Anyway, after plugging everything into the spreadsheet--along with the state-based exchange data--I can now see just where the HC.gov QHPs are...and the results are impressive and interesting in several ways:
- At least 18 states (well, 17 + DC) have achieved 100% or more of the HHS's (admittedly lowballed) target (or in some cases, the state administration's publicly-stated target) for 2015 already. Note that this generally assumes 30% higher than last year's open enrollment total (ie, 10.4M nationally = 30% more than 8M):
Alabama, Alaska, Arizona, Delaware, DC, Florida, Indiana, Kansas, Maine, Maryland, Nebraska, North Dakota, Oklahoma, South Carolina, South Dakota, Virginia, West Virginia and Wyoming
- I say "at least" 18 because we still have zero renewal/re-enrollment data from California, New York or Hawaii, and even the new enrollee data is still as much as a month out of date in a few states.

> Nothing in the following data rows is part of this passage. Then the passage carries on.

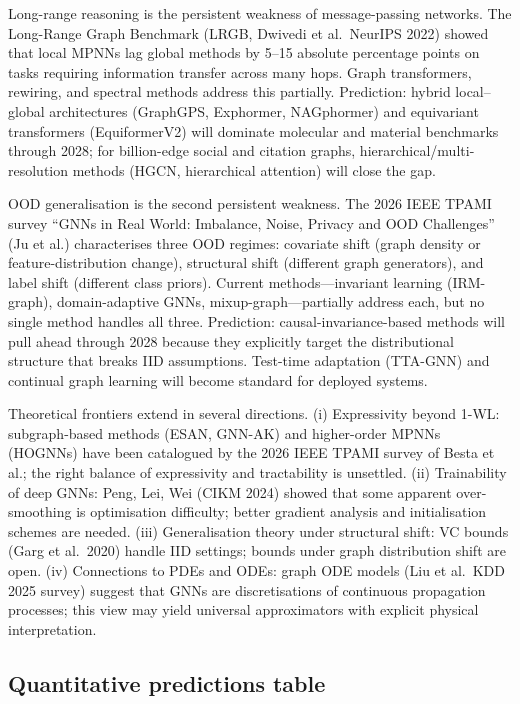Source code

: \documentclass{article}
\begin{document}
Long-range reasoning is the persistent weakness of message-passing networks. The Long-Range Graph Benchmark (LRGB, Dwivedi et al.~NeurIPS 2022) showed that local MPNNs lag global methods by 5--15 absolute percentage points on tasks requiring information transfer across many hops. Graph transformers, rewiring, and spectral methods address this partially. Prediction: hybrid local--global architectures (GraphGPS, Exphormer, NAGphormer) and equivariant transformers (EquiformerV2) will dominate molecular and material benchmarks through 2028; for billion-edge social and citation graphs, hierarchical/multi-resolution methods (HGCN, hierarchical attention) will close the gap.

OOD generalisation is the second persistent weakness. The 2026 IEEE TPAMI survey ``GNNs in Real World: Imbalance, Noise, Privacy and OOD Challenges'' (Ju et al.) characterises three OOD regimes: covariate shift (graph density or feature-distribution change), structural shift (different graph generators), and label shift (different class priors). Current methods---invariant learning (IRM-graph), domain-adaptive GNNs, mixup-graph---partially address each, but no single method handles all three. Prediction: causal-invariance-based methods will pull ahead through 2028 because they explicitly target the distributional structure that breaks IID assumptions. Test-time adaptation (TTA-GNN) and continual graph learning will become standard for deployed systems.

Theoretical frontiers extend in several directions. (i) Expressivity beyond 1-WL: subgraph-based methods (ESAN, GNN-AK) and higher-order MPNNs (HOGNNs) have been catalogued by the 2026 IEEE TPAMI survey of Besta et al.; the right balance of expressivity and tractability is unsettled. (ii) Trainability of deep GNNs: Peng, Lei, Wei (CIKM 2024) showed that some apparent over-smoothing is optimisation difficulty; better gradient analysis and initialisation schemes are needed. (iii) Generalisation theory under structural shift: VC bounds (Garg et al.~2020) handle IID settings; bounds under graph distribution shift are open. (iv) Connections to PDEs and ODEs: graph ODE models (Liu et al.~KDD 2025 survey) suggest that GNNs are discretisations of continuous propagation processes; this view may yield universal approximators with explicit physical interpretation.

\subsection{Quantitative predictions table}\label{quantitative-predictions-table}
\end{document}
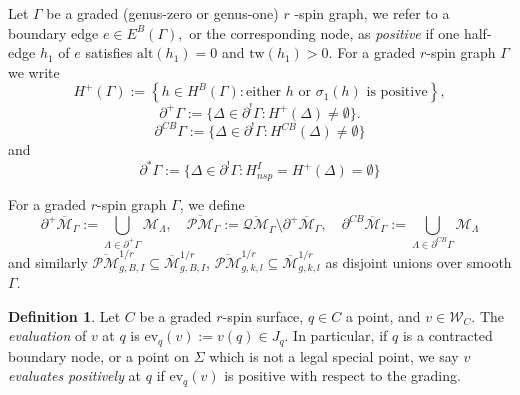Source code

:\documentclass[11pt]{amsart}
\theoremstyle{definition}
\newtheorem{definition}[dummy]{Definition}
\theoremstyle{remark}
\newcommand{\oPM}{{\overline{\mathcal{PM}}}^{1/r}}
\newcommand{\oPMb}{{\overline{\mathcal{PM}}}}
\newcommand{\oQMb}{{\overline{\mathcal{QM}}}}
\newcommand{\<}{\left<}
\renewcommand{\>}{\right>}
\numberwithin{equation}{section}
\def\Mbar{{\overline{\mathcal M}}}
\begin{document}
Let $\Gamma$ be a graded (genus-zero or genus-one) $r$%
-spin graph, we refer %
to a boundary %
edge $e\in E^B(\Gamma),$ or %
the %
corresponding node, as %
\textit{positive} if one half-edge $h_1$ of $e$ satisfies ${\text{alt}}(h_1) = 0$ and $\text{tw}(h_1) >0$.  For a graded $r$-spin graph $\Gamma$ we %
write $$H^+(\Gamma):=\left\{h\in H^B(\Gamma)\colon \text{either $h$ or $\sigma_1(h)$ is positive}\right\},$$ 
$$\partial^{+} \Gamma:=\{ {\Delta} \in \partial^{!} \Gamma \colon H^+({\Delta})\ne \emptyset \}.$$
$$\partial^{CB} \Gamma:=\{ {\Delta} \in \partial^{!} \Gamma \colon H^{CB}({\Delta})\ne \emptyset \}$$
and
$$
\partial^* \Gamma:= \{ {\Delta} \in \partial^! \Gamma \colon H^I_{nsp}=H^+({\Delta})= \emptyset \}
$$


For %
a graded $r$-spin graph $\Gamma$, we define
\[ \partial^+\Mbar_\Gamma:=\bigcup_{\Lambda\in\partial^+\Gamma}{\mathcal{M}}_\Lambda, \quad  \oPMb_\Gamma:= \oQMb_\Gamma\setminus
\partial^+\Mbar_\Gamma,\quad \partial^{CB}\Mbar_\Gamma:=\bigcup_{\Lambda\in\partial^{CB}\Gamma}{\mathcal{M}}_\Lambda\]
and similarly $\oPM_{g,B,I}\subseteq \Mbar^{1/r}_{g,B,I}$, $\oPM_{g,k,l}\subseteq \Mbar^{1/r}_{g,k,l}$ as disjoint unions over smooth $\Gamma$.




\begin{definition}
Let $C$ be a graded $r$-spin surface, $q\in C$ a point, and $v\in{\mathcal{W}}_C$. The \textit{evaluation} of $v$ at $q$ is $\text{ev}_q(v) := v(q) \in J_q$. In particular, if $q$ is a contracted boundary node, or a point on $\Sigma$ which is not a legal special point, we say $v$ \textit{evaluates positively} at $q$ if $\text{ev}_q(v)$ is positive with respect to the grading.
\end{definition}
\end{document}
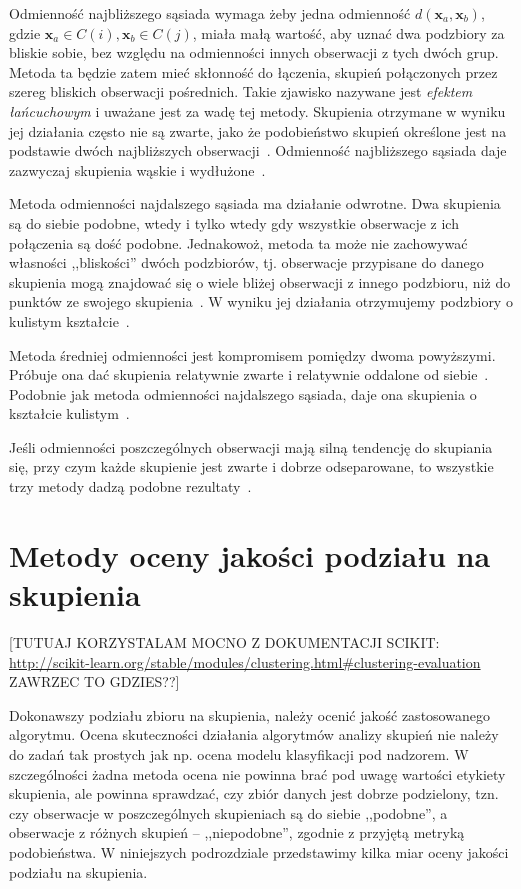 \documentclass{praca1}
\begin{document}
Odmienność najbliższego sąsiada wymaga żeby jedna odmienność $d(\mathbf{x}_a, \mathbf{x}_b)$, gdzie $\mathbf{x}_a \in C(i), \mathbf{x}_b \in C(j)$, miała małą wartość, aby uznać dwa podzbiory za bliskie sobie, bez względu na odmienności innych obserwacji z tych dwóch grup. Metoda ta będzie zatem mieć skłonność do łączenia, skupień połączonych przez szereg bliskich obserwacji pośrednich. Takie zjawisko nazywane jest \emph{efektem łańcuchowym} i uważane jest za wadę tej metody. Skupienia otrzymane w wyniku jej działania często nie są zwarte, jako że podobieństwo skupień określone jest na podstawie dwóch najbliższych obserwacji~\cite{Hastie2009:elements}. Odmienność najbliższego sąsiada daje zazwyczaj skupienia wąskie i wydłużone~\cite{Koronacki2005:statystyczne}. 

Metoda odmienności najdalszego sąsiada ma działanie odwrotne. Dwa skupienia są do siebie podobne, wtedy i tylko wtedy gdy wszystkie obserwacje z ich połączenia są dość podobne. Jednakowoż, metoda ta może nie zachowywać własności ,,bliskości'' dwóch podzbiorów, tj. obserwacje przypisane do danego skupienia mogą znajdować się o wiele bliżej obserwacji z innego podzbioru, niż do punktów ze swojego skupienia~\cite{Hastie2009:elements}. W wyniku jej działania otrzymujemy podzbiory o kulistym kształcie~\cite{Koronacki2005:statystyczne}.

Metoda średniej odmienności jest kompromisem pomiędzy dwoma powyższymi. Próbuje ona dać skupienia relatywnie zwarte i relatywnie oddalone od siebie~\cite{Hastie2009:elements}. Podobnie jak metoda odmienności najdalszego sąsiada, daje ona skupienia o kształcie kulistym~\cite{Koronacki2005:statystyczne}.

Jeśli odmienności poszczególnych obserwacji mają silną tendencję do skupiania się, przy czym każde skupienie jest zwarte i dobrze odseparowane, to wszystkie trzy metody dadzą podobne rezultaty~\cite{Hastie2009:elements}.

\section{Metody oceny jakości podziału na skupienia}

[TUTUAJ KORZYSTALAM MOCNO Z DOKUMENTACJI SCIKIT: \url{http://scikit-learn.org/stable/modules/clustering.html#clustering-evaluation}  ZAWRZEC TO GDZIES??]

Dokonawszy podziału zbioru na skupienia, należy ocenić jakość zastosowanego algorytmu. Ocena skuteczności działania algorytmów analizy skupień nie należy do zadań tak prostych jak np. ocena modelu klasyfikacji pod nadzorem. W szczególności żadna metoda ocena nie powinna brać pod uwagę wartości etykiety skupienia, ale powinna sprawdzać, czy zbiór danych jest dobrze podzielony, tzn. czy obserwacje w poszczególnych skupieniach są do siebie ,,podobne'', a obserwacje z różnych skupień -- ,,niepodobne'', zgodnie z przyjętą metryką podobieństwa. W niniejszych podrozdziale przedstawimy kilka miar oceny jakości podziału na skupienia.
\end{document}
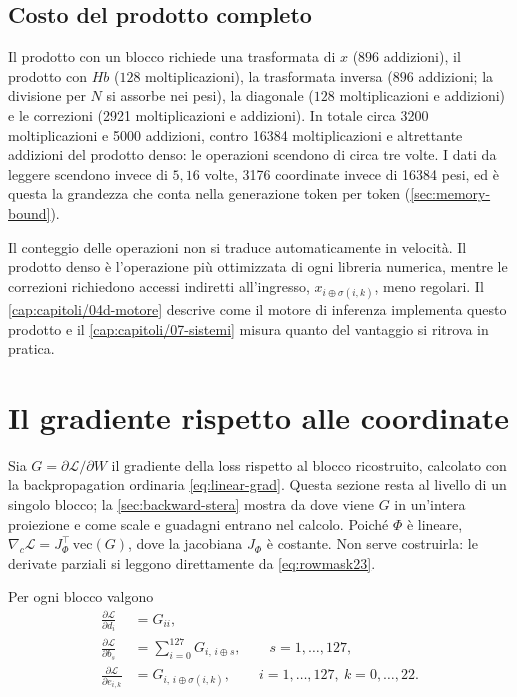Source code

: \subsection{Costo del prodotto completo}
 Il prodotto con un blocco richiede una trasformata di $x$ ($896$ addizioni), il prodotto con $Hb$ ($128$ moltiplicazioni), la trasformata inversa ($896$ addizioni; la divisione per $N$ si assorbe nei pesi), la diagonale ($128$ moltiplicazioni e addizioni) e le correzioni (\num{2921} moltiplicazioni e addizioni). In totale circa \num{3200} moltiplicazioni e \num{5000} addizioni, contro \num{16384} moltiplicazioni e altrettante addizioni del prodotto denso: le operazioni scendono di circa tre volte. I dati da leggere scendono invece di $5{,}16$ volte, \num{3176} coordinate invece di \num{16384} pesi, ed è questa la grandezza che conta nella generazione token per token (\autoref{sec:memory-bound}).

Il conteggio delle operazioni non si traduce automaticamente in velocità. Il prodotto denso è l'operazione più ottimizzata di ogni libreria numerica, mentre le correzioni richiedono accessi indiretti all'ingresso, $x_{i\oplus\sigma(i,k)}$, meno regolari. Il \autoref{cap:capitoli/04d-motore} descrive come il motore di inferenza implementa questo prodotto e il \autoref{cap:capitoli/07-sistemi} misura quanto del vantaggio si ritrova in pratica.


\section{Il gradiente rispetto alle coordinate}
\label{sec:gradiente-coordinate}
\label{sec:esempio-gradiente-rowmask}

Sia $G=\partial\mathcal{L}/\partial W$ il gradiente della loss rispetto al blocco ricostruito, calcolato con la backpropagation ordinaria \eqref{eq:linear-grad}. Questa sezione resta al livello di un singolo blocco; la \autoref{sec:backward-stera} mostra da dove viene $G$ in un'intera proiezione e come scale e guadagni entrano nel calcolo. Poiché $\Phi$ è lineare, $\nabla_c\mathcal{L} = J_\Phi^\top\,\mathrm{vec}(G)$, dove la jacobiana $J_\Phi$ è costante. Non serve costruirla: le derivate parziali si leggono direttamente da \eqref{eq:rowmask23}.

\begin{proposizione}
Per ogni blocco valgono
\begin{align}
\frac{\partial\mathcal{L}}{\partial d_i} &= G_{ii}, \label{eq:grad-d}\\
\frac{\partial\mathcal{L}}{\partial b_s} &= \sum_{i=0}^{127} G_{i,\,i\oplus s}, \qquad s=1,\dots,127, \label{eq:grad-b}\\
\frac{\partial\mathcal{L}}{\partial e_{i,k}} &= G_{i,\,i\oplus\sigma(i,k)}, \qquad i=1,\dots,127,\ k=0,\dots,22. \label{eq:grad-e}
\end{align}
\end{proposizione}

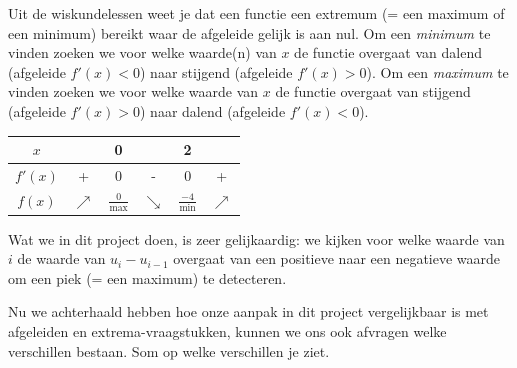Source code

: Uit de wiskundelessen weet je dat een functie een extremum (= een maximum of een minimum) bereikt waar de afgeleide gelijk is aan nul. Om een \emph{minimum} te vinden zoeken we voor welke waarde(n) van $x$ de functie overgaat van dalend (afgeleide $f'(x)< 0$) naar stijgend (afgeleide $f'(x)> 0$). Om een \emph{maximum} te vinden zoeken we voor welke waarde van $x$ de functie overgaat van stijgend (afgeleide $f'(x)>0$) naar dalend (afgeleide $f'(x)<0$).


	\begin{center}
	\begin{tabular}{c|ccccc}
		$x$ & & 0 & & 2 & \\
		\hline 
		$f'(x)$ & + & 0 & - & 0 & + \\
		\hline
		$f(x)$ & $\nearrow$  & $\frac{0}{\text{max}}$ & $\searrow$ & $\frac{-4}{\text{min}}$ & $\nearrow$
	\end{tabular}
\end{center}


Wat we in dit project doen, is zeer gelijkaardig: we kijken voor welke waarde van $i$ de waarde van $u_{i}-u_{i-1}$ overgaat van een positieve naar een negatieve waarde om een piek (= een maximum) te detecteren. 

\begin{oef}
	Nu we achterhaald hebben hoe onze aanpak in dit project vergelijkbaar is met afgeleiden en extrema-vraagstukken, kunnen we ons ook afvragen welke verschillen bestaan. Som op welke verschillen je ziet.
\end{oef}

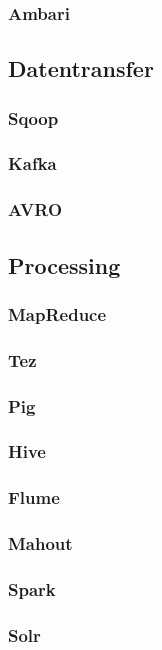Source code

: \subsubsection*{Ambari}

\subsection{Datentransfer}
\subsubsection*{Sqoop}
\subsubsection*{Kafka}
\subsubsection*{AVRO}

\subsection{Processing}
\subsubsection*{MapReduce}
\subsubsection*{Tez}
\subsubsection*{Pig}
\subsubsection*{Hive}
\subsubsection*{Flume}
\subsubsection*{Mahout}
\subsubsection*{Spark}
\subsubsection*{Solr}
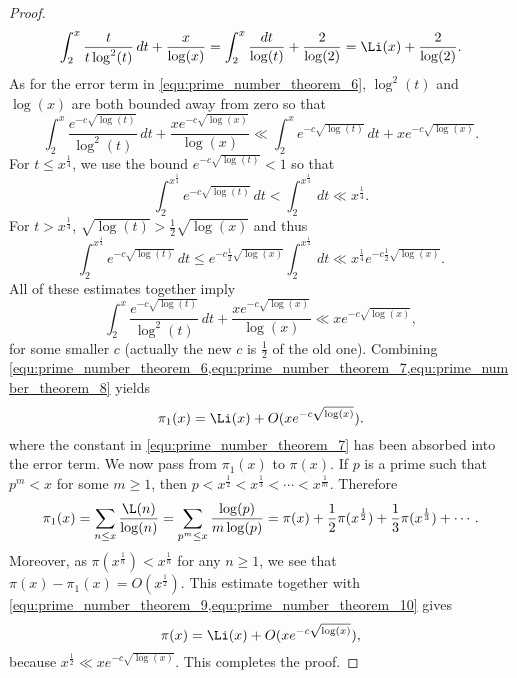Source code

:\begin{proof}
        \begin{equation}\label{equ:prime_number_theorem_7}
          \int_{2}^{x}\frac{t}{t\log^{2}(t)}\,dt+\frac{x}{\log(x)} = \int_{2}^{x}\frac{dt}{\log(t)}+\frac{2}{\log(2)} = \Li(x)+\frac{2}{\log(2)}.
        \end{equation}
        As for the error term in \cref{equ:prime_number_theorem_6}, $\log^{2}(t)$ and $\log(x)$ are both bounded away from zero so that
        \[
          \int_{2}^{x}\frac{e^{-c\sqrt{\log(t)}}}{\log^{2}(t)}\,dt+\frac{xe^{-c\sqrt{\log(x)}}}{\log(x)} \ll \int_{2}^{x}e^{-c\sqrt{\log(t)}}\,dt+xe^{-c\sqrt{\log(x)}}.
        \]
        For $t \le x^{\frac{1}{4}}$, we use the bound $e^{-c\sqrt{\log(t)}} < 1$ so that
        \[
          \int_{2}^{x^{\frac{1}{4}}}e^{-c\sqrt{\log(t)}}\,dt < \int_{2}^{x^{\frac{1}{4}}}\,dt \ll x^{\frac{1}{4}}.
        \]
        For $t > x^{\frac{1}{4}}$, $\sqrt{\log(t)} > \frac{1}{2}\sqrt{\log(x)}$ and thus
        \[
          \int_{2}^{x^{\frac{1}{4}}}e^{-c\sqrt{\log(t)}}\,dt \le e^{-c\frac{1}{2}\sqrt{\log(x)}}\int_{2}^{x^{\frac{1}{4}}}\,dt \ll x^{\frac{1}{4}}e^{-c\frac{1}{2}\sqrt{\log(x)}}. 
        \]
        All of these estimates together imply
        \begin{equation}\label{equ:prime_number_theorem_8}
          \int_{2}^{x}\frac{e^{-c\sqrt{\log(t)}}}{\log^{2}(t)}\,dt+\frac{xe^{-c\sqrt{\log(x)}}}{\log(x)} \ll xe^{-c\sqrt{\log(x)}},
        \end{equation}
        for some smaller $c$ (actually the new $c$ is $\frac{1}{2}$ of the old one). Combining \cref{equ:prime_number_theorem_6,equ:prime_number_theorem_7,equ:prime_number_theorem_8} yields
        \begin{equation}\label{equ:prime_number_theorem_9}
          \pi_{1}(x) = \Li(x)+O(xe^{-c\sqrt{\log(x)}}).
        \end{equation}
        where the constant in \cref{equ:prime_number_theorem_7} has been absorbed into the error term. We now pass from $\pi_{1}(x)$ to $\pi(x)$. If $p$ is a prime such that $p^{m} < x$ for some $m \ge 1$, then $p < x^{\frac{1}{2}} < x^{\frac{1}{3}} < \cdots < x^{\frac{1}{m}}$. Therefore
        \begin{equation}\label{equ:prime_number_theorem_10}
          \pi_{1}(x) = \sum_{n \le x}\frac{\L(n)}{\log(n)} = \sum_{p^{m} \le x}\frac{\log(p)}{m\log(p)} = \pi(x)+\frac{1}{2}\pi(x^{\frac{1}{2}})+\frac{1}{3}\pi(x^{\frac{1}{3}})+\cdots.
        \end{equation}
        Moreover, as $\pi(x^{\frac{1}{n}}) < x^{\frac{1}{n}}$ for any $n \ge 1$, we see that $\pi(x)-\pi_{1}(x) = O(x^{\frac{1}{2}})$. This estimate together with \cref{equ:prime_number_theorem_9,equ:prime_number_theorem_10} gives
        \[
          \pi(x) = \Li(x)+O(xe^{-c\sqrt{\log(x)}}),
        \]
        because $x^{\frac{1}{2}} \ll xe^{-c\sqrt{\log(x)}}$. This completes the proof.
      \end{proof}

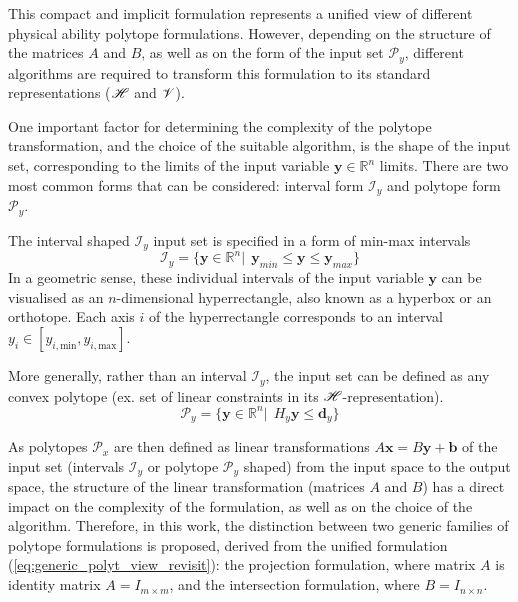 This compact and implicit formulation represents a unified view of different physical ability polytope formulations. However, depending on the structure of the matrices $A$ and $B$, as well as on the form of the input set $\mathcal{P}_y$, different algorithms are required to transform this formulation to its standard representations ($\mathscr{H}$ and $\mathscr{V}$). 

One important factor for determining the complexity of the polytope transformation, and the choice of the suitable algorithm, is the shape of the input set, corresponding to the limits of the input variable $\bm{y}\in\mathbb{R}^n$ limits. There are two most common forms that can be considered: interval form $\mathcal{I}_y$ and polytope form $\mathcal{P}_y$. 

The interval shaped $\mathcal{I}_y$ input set is specified in a form of min-max intervals
\begin{equation}
    \mathcal{I}_y = \{\bm{y}\in \mathbb{R}^n |~~ \bm{y}_{min} \leq \bm{y}\leq \bm{y}_{max} \}
    \label{eq:hypercube_lim}
\end{equation}
In a geometric sense, these individual intervals of the input variable $\bm{y}$ can be visualised as an $n$-dimensional hyperrectangle, also known as a hyperbox or an orthotope. Each axis $i$ of the hyperrectangle corresponds to an interval $y_i\in[y_{i,\text{min}},y_{i,\text{max}}]$.

More generally, rather than an interval $\mathcal{I}_y$, the input set can be defined as any convex polytope (ex. set of linear constraints in its $\mathscr{H}$-representation).
\begin{equation}
    \mathcal{P}_y = \{\bm{y}\in \mathbb{R}^n|~~ H_y\bm{y}\leq \bm{d}_y \}
\end{equation}

As polytopes $\mathcal{P}_x$ are then defined as linear transformations $A\bm{x}\!=\!B\bm{y}\! +\! \bm{b}$ of the input set (intervals $\mathcal{I}_y$ or polytope $\mathcal{P}_y$ shaped) from the input space to the output space, the structure of the linear transformation (matrices $A$ and $B$) has a direct impact on the complexity of the formulation, as well as on the choice of the algorithm.
Therefore, in this work, the distinction between two generic families of polytope formulations is proposed, derived from the unified formulation (\ref{eq:generic_polyt_view_revisit}): the projection formulation, where matrix $A$ is identity matrix $A=I_{m\times m}$, and the intersection formulation, where 
$B=I_{n\times n}$.

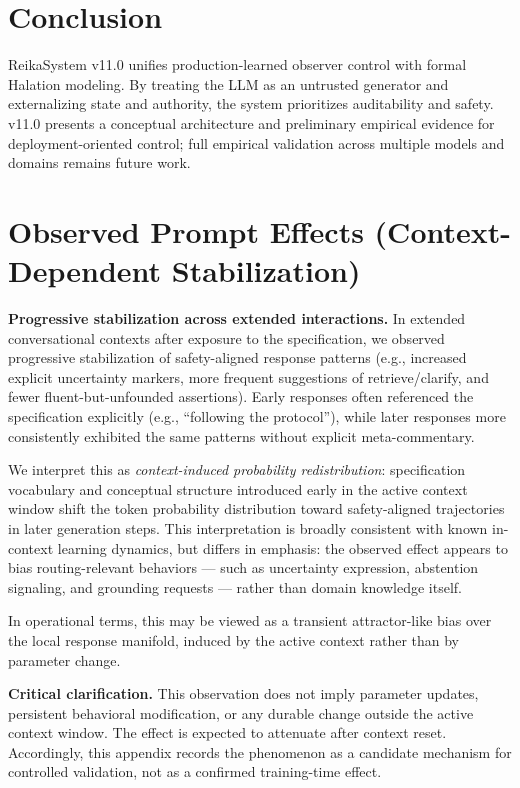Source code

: \documentclass[11pt,a4paper]{article}
\begin{document}
\section{Conclusion}

ReikaSystem v11.0 unifies production-learned observer control with formal Halation modeling.
By treating the LLM as an untrusted generator and externalizing state and authority, the system
prioritizes auditability and safety. v11.0 presents a conceptual architecture and
preliminary empirical evidence for deployment-oriented control;
full empirical validation across multiple models and domains remains future work.

\appendix
\section{Observed Prompt Effects (Context-Dependent Stabilization)}

\textbf{Progressive stabilization across extended interactions.}
In extended conversational contexts after exposure to the specification, we observed
progressive stabilization of safety-aligned response patterns (e.g., increased explicit
uncertainty markers, more frequent suggestions of retrieve/clarify, and fewer
fluent-but-unfounded assertions). Early responses often referenced the specification
explicitly (e.g., ``following the protocol''), while later responses more consistently
exhibited the same patterns without explicit meta-commentary.

We interpret this as \textit{context-induced probability redistribution}: specification
vocabulary and conceptual structure introduced early in the active context window shift
the token probability distribution toward safety-aligned trajectories in later generation
steps. This interpretation is broadly consistent with known in-context learning dynamics,
but differs in emphasis: the observed effect appears to bias routing-relevant
behaviors --- such as uncertainty expression, abstention signaling, and grounding
requests --- rather than domain knowledge itself.

In operational terms, this may be viewed as a transient attractor-like bias over the
local response manifold, induced by the active context rather than by parameter change.

\textbf{Critical clarification.} This observation does not imply parameter updates,
persistent behavioral modification, or any durable change outside the active context
window. The effect is expected to attenuate after context reset. Accordingly, this
appendix records the phenomenon as a candidate mechanism for controlled validation,
not as a confirmed training-time effect.
\end{document}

- Massachusetts, as always, is a special case. 30% higher than last spring would only be around 42,000; they're up well over 2x that already. However, a more realistic goal for them would be 175K or more given the unique nature of their situation.
- None of these have officially reached my target (which is roughly 56% higher than 2014's open enrollment period), but many are very close (95% or higher)
- Florida has enrolled nearly 1.2 million people already, which is an eyebrow-raiser; that's already 21% higher than last year's grand total (983K), and only 15% less than California's 2014 total (1.405M), even though CA's population is almost double FL's.
- Texas, meanwhile, has about 860K, which is also excellent compared to last year--they're over 17% ahead already.
- Of the HC.gov states, Michigan is, surprisingly (to me at least), bringing up the rear in terms of percentage expectations; it's in the low-80s versus the target.
UPDATE: I thought I explained this above, but it seems to be causing confusion, so I'll explain further here:
- In most states (39 + DC), I'm going with 30% higher than last April's QHP total (that is, that state's percentage of the 8.02 million from last spring).
- In the other 11 states (CA, CO, CT, FL, MA, MN, NJ, NM, NY, VT and WA), I'm using either a target from the state exchange or state government official (or a ballpark estimate, in the case of New Jersey). This is why Florida is above their official target even though they're "only" at 21% over last spring.
- However, given the unofficial nature of the NJ target, I've removed them from the "bringing up the rear" comment above.
I should also note that at 7.82 million confirmed QHP selections to date, we're now at least 75% of the way towards the HHS Dept's target of 10.4 million by 2/15 (and likely almost 90% of the way there when you include the missing data from CA, NY, etc).